[Opening Material for this task section]

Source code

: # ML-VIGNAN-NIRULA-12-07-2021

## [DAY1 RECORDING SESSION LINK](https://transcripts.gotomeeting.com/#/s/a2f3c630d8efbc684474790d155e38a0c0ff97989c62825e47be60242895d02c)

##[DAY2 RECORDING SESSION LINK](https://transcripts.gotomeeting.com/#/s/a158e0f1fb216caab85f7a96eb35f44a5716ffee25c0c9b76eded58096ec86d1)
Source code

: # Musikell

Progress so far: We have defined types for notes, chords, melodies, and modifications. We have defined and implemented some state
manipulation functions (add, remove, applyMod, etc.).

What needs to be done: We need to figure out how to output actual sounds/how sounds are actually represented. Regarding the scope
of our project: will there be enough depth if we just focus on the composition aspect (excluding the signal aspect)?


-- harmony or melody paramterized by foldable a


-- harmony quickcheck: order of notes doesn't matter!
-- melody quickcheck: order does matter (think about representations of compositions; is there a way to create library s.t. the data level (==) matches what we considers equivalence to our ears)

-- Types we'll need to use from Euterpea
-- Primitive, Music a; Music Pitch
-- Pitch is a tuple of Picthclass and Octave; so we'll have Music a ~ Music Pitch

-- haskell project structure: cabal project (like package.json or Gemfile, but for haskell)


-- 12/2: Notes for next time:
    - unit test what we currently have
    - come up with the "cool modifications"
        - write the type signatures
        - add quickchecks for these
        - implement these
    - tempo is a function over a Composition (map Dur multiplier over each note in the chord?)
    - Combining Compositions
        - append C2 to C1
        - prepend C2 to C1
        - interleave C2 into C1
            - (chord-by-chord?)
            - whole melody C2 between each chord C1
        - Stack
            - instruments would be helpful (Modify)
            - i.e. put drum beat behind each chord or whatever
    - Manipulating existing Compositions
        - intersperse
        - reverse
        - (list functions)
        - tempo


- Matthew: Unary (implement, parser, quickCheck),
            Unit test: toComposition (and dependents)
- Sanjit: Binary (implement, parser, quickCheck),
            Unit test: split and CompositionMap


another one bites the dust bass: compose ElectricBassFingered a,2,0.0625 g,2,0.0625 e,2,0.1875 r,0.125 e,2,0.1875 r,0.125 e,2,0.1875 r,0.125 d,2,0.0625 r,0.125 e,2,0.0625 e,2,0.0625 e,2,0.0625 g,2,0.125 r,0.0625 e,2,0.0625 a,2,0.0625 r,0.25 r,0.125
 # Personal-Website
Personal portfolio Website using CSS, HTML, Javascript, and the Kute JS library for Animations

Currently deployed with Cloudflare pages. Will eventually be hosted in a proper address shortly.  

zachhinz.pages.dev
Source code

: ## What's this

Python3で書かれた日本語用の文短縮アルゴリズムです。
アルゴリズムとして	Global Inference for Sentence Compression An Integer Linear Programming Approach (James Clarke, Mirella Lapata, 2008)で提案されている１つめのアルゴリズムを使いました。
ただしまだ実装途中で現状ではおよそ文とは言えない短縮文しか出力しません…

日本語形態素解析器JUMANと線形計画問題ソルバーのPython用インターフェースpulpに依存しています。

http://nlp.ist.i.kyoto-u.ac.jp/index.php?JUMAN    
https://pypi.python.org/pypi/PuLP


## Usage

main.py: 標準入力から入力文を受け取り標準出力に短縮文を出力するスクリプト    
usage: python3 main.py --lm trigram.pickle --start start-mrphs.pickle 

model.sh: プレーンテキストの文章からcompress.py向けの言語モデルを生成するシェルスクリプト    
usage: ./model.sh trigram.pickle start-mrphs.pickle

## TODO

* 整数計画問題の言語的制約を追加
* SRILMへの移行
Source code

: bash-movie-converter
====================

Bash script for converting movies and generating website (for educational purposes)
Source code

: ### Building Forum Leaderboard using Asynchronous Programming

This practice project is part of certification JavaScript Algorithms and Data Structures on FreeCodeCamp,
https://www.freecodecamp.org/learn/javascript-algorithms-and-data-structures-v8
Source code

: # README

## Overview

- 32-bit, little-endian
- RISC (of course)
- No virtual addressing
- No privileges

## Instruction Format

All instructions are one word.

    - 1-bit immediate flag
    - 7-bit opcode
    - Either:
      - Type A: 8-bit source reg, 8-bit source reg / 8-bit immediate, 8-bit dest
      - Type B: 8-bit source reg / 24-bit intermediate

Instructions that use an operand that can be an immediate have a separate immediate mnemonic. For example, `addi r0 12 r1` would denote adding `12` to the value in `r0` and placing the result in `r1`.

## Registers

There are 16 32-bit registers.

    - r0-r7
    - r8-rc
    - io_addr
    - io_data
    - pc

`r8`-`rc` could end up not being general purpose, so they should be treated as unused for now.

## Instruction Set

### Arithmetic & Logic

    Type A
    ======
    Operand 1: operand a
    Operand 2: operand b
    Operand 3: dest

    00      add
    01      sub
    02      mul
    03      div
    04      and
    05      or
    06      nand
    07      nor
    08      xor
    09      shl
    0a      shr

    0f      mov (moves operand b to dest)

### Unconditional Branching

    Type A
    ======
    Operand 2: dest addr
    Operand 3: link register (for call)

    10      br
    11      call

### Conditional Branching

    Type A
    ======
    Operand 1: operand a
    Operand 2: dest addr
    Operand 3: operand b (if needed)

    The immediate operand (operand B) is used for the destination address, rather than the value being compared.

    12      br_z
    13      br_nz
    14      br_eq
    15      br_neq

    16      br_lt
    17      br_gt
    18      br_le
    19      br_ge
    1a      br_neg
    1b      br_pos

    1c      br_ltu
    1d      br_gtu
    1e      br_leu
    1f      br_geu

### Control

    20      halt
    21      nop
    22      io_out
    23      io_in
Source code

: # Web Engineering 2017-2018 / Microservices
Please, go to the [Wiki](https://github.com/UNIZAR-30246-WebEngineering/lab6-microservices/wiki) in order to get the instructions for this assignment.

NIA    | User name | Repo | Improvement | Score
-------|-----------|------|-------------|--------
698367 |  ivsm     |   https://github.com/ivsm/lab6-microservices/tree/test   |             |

[Closing Material for this task section]

## [What you need to do]
Repeat exactly the lines of the data from the first one through the line with "- add quickchecks for these", both of them included.

## [Solution for this problem]
Source code

: # ML-VIGNAN-NIRULA-12-07-2021

## [DAY1 RECORDING SESSION LINK](https://transcripts.gotomeeting.com/#/s/a2f3c630d8efbc684474790d155e38a0c0ff97989c62825e47be60242895d02c)

##[DAY2 RECORDING SESSION LINK](https://transcripts.gotomeeting.com/#/s/a158e0f1fb216caab85f7a96eb35f44a5716ffee25c0c9b76eded58096ec86d1)
Source code

: # Musikell

Progress so far: We have defined types for notes, chords, melodies, and modifications. We have defined and implemented some state
manipulation functions (add, remove, applyMod, etc.).

What needs to be done: We need to figure out how to output actual sounds/how sounds are actually represented. Regarding the scope
of our project: will there be enough depth if we just focus on the composition aspect (excluding the signal aspect)?


-- harmony or melody paramterized by foldable a


-- harmony quickcheck: order of notes doesn't matter!
-- melody quickcheck: order does matter (think about representations of compositions; is there a way to create library s.t. the data level (==) matches what we considers equivalence to our ears)

-- Types we'll need to use from Euterpea
-- Primitive, Music a; Music Pitch
-- Pitch is a tuple of Picthclass and Octave; so we'll have Music a ~ Music Pitch

-- haskell project structure: cabal project (like package.json or Gemfile, but for haskell)


-- 12/2: Notes for next time:
    - unit test what we currently have
    - come up with the "cool modifications"
        - write the type signatures
        - add quickchecks for these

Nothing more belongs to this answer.